O problema é antigo, ainda que talvez agora se apresente com mais freqüência ou de forma mais aguda, por causa da rápida evolução que caracteriza a sociedade atual. É perfeitamente compreensível e natural que os jovens e os adultos vejam as coisas de modo diferente. Sempre foi assim. O mais surpreendente seria que um adolescente pensasse da mesma maneira que uma pessoa madura. Todos sentimos impulsos de rebeldia para com os mais velhos quando começamos a formar nosso critério com autonomia; e todos também, com o passar dos anos, compreendemos que os nossos pais tinham razão em muitas coisas, que eram fruto de sua experiência e de seu amor por nós. Por isso, compete em primeiro lugar aos pais — que já passaram por esse transe — facilitar o entendimento: com flexibilidade, com espírito jovem, evitando esses possíveis conflitos com amor inteligente.

Sempre aconselho aos pais que procurem tornar-se amigos dos filhos. Pode-se harmonizar perfeitamente a autoridade paterna, requerida pela própria educação, com um sentimento de amizade, que exige colocar-se de alguma maneira no mesmo nível dos filhos. Os moços — mesmo os que parecem mais rebeldes — desejam sempre essa aproximação, essa fraternidade com os pais. O segredo costuma estar na confiança: saibam os pais educar num clima de familiaridade; não dêem nunca a impressão de que desconfiam; dêem liberdade e ensinem a administrá-la com responsabilidade pessoal. É preferível que se deixem enganar uma vez ou outra: a confiança que se deposita nos filhos faz com que estes se envergonhem de haver abusado e se corrijam; em contrapartida, não se têm liberdade, se vêem que não confiam neles, sentir-se-ão com vontade de enganar sempre.

Essa amizade de que estou falando, esse saber colocar-se no nível dos filhos, facilitando-lhes que falem confiadamente de seus pequenos problemas, torna possível algo que me parece de grande importância: que sejam os pais quem dê a conhecer aos filhos a origem da vida: de um modo gradual, amoldando-se à sua modalidade e à sua capacidade de compreender, antecipando-se um pouco à sua natural curiosidade. É necessário evitar que os filhos rodeiem de malícia esta matéria, que aprendam uma coisa que em si é nobre e santa através de uma má confidência de um amigo ou de uma amiga. Aliás, isto costuma ser um passo importante para firmar a amizade entre pais e filhos, impedindo uma separação exatamente no despertar da vida moral.
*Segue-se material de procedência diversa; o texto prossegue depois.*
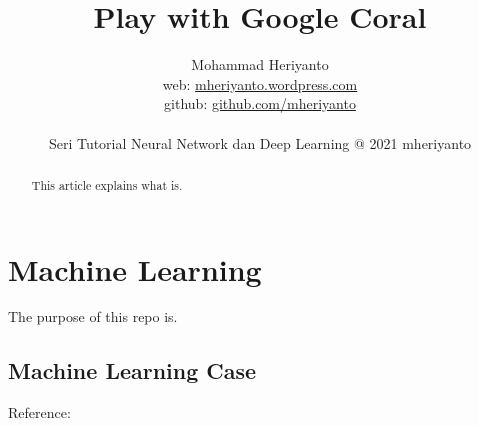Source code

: \documentclass[12pt,oneside,a4paper]{article}
\begin{document}
\title{Play with Google Coral}
\author{Mohammad Heriyanto \\web: \href{https://mheriyanto.wordpress.com//}{mheriyanto.wordpress.com} \\ github: \href{https://github.com/mheriyanto}{github.com/mheriyanto} \\~\\ Seri Tutorial Neural Network dan Deep Learning @ 2021 mheriyanto}
   
\maketitle

\begin{abstract}
This article explains what is.
\end{abstract}

\section{Machine Learning}
The purpose of this repo is.

\subsection{Machine Learning Case}

Reference: 
\end{document}
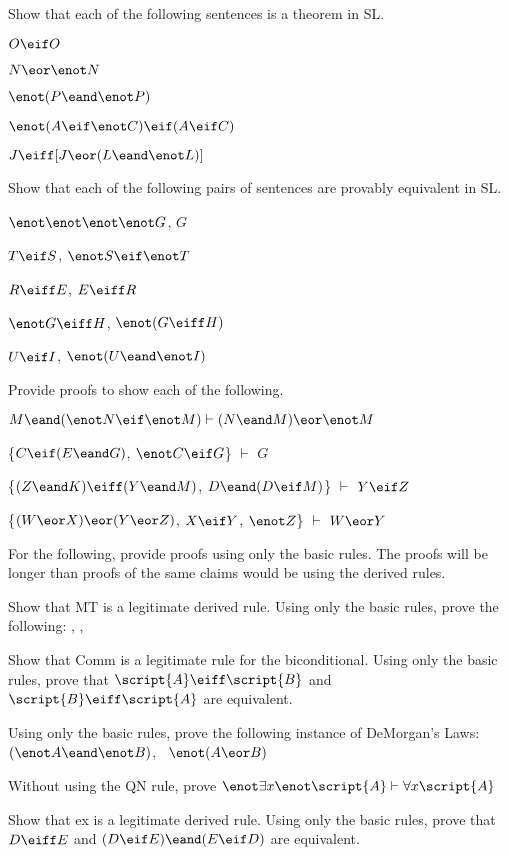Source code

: \problempart
Show that each of the following sentences is a theorem in SL.
\begin{earg}
\item $O \eif O$
\item $N \eor \enot N$
\item $\enot(P\eand \enot P)$
\item $\enot(A \eif \enot C) \eif (A \eif C)$
\item $J \eiff [J\eor (L\eand\enot L)]$
\end{earg}

\problempart
Show that each of the following pairs of sentences are provably equivalent in SL.
\begin{earg}
\item $\enot\enot\enot\enot G$, $G$
\item $T\eif S$, $\enot S \eif \enot T$
\item $R \eiff E$, $E \eiff R$
\item $\enot G \eiff H$, $\enot(G \eiff H)$
\item $U \eif I$, $\enot(U \eand \enot I)$
\end{earg}

\problempart
Provide proofs to show each of the following.
\begin{earg}
\item $M \eand (\enot N \eif \enot M) \vdash (N \eand M) \eor \enot M$
\item \{$C\eif(E\eand G)$, $\enot C \eif G$\} $\vdash$ $G$
\item \{$(Z\eand K)\eiff(Y\eand M)$, $D\eand(D\eif M)$\} $\vdash$ $Y\eif Z$
\item \{$(W \eor X) \eor (Y \eor Z)$, $X\eif Y$, $\enot Z$\} $\vdash$ $W\eor Y$
\end{earg}



\problempart
For the following, provide proofs using only the basic rules. The proofs will be longer than proofs of the same claims would be using the derived rules.
\begin{earg}
\item Show that MT is a legitimate derived rule. Using only the basic rules, prove the following: \eif{}, \enot{}, \therefore\ \enot{}
\item Show that Comm is a legitimate rule for the biconditional. Using only the basic rules, prove that $\script{A}\eiff\script{B}$ and $\script{B}\eiff\script{A}$ are equivalent.
\item Using only the basic rules, prove the following instance of DeMorgan's Laws: $(\enot A \eand \enot B)$, \therefore\ $\enot(A \eor B)$
\item Without using the QN rule, prove $\enot\exists x\enot\script{A} \vdash \forall x\script{A}$
\item Show that {\eiff}{ex} is a legitimate derived rule. Using only the basic rules, prove that $D\eiff E$ and $(D\eif E)\eand(E\eif D)$ are equivalent.
\end{earg}


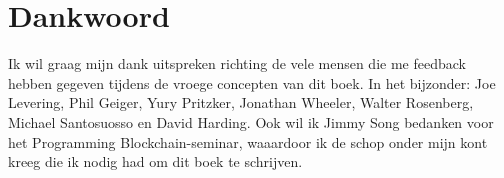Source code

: 
\chapter*{Dankwoord}

\vspace{-3\baselineskip}

Ik wil graag mijn dank uitspreken richting de vele mensen die me feedback hebben gegeven tijdens de vroege concepten van dit boek. In het bijzonder: Joe Levering, Phil Geiger, Yury Pritzker, Jonathan Wheeler, Walter Rosenberg, Michael Santosuosso en David Harding. Ook wil ik Jimmy Song bedanken voor het Programming Blockchain-seminar, waaardoor ik de schop onder mijn kont kreeg die ik nodig had om dit boek te schrijven.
Por outro lado, os pais têm também que procurar manter o coração jovem, para lhes ser mais fácil acolher com simpatia as aspirações nobres e inclusive as extravagâncias dos filhos. A vida muda e há muitas coisas novas que talvez não nos agradem — é mesmo possível que não sejam objetivamente melhores que outras de antes — , mas que não são ruins: são simplesmente outros modos de viver, sem maior transcendência. Em não poucas ocasiões os conflitos aparecem porque se dá importância a ninharias que se superam com um pouco de perspectiva e senso do humor.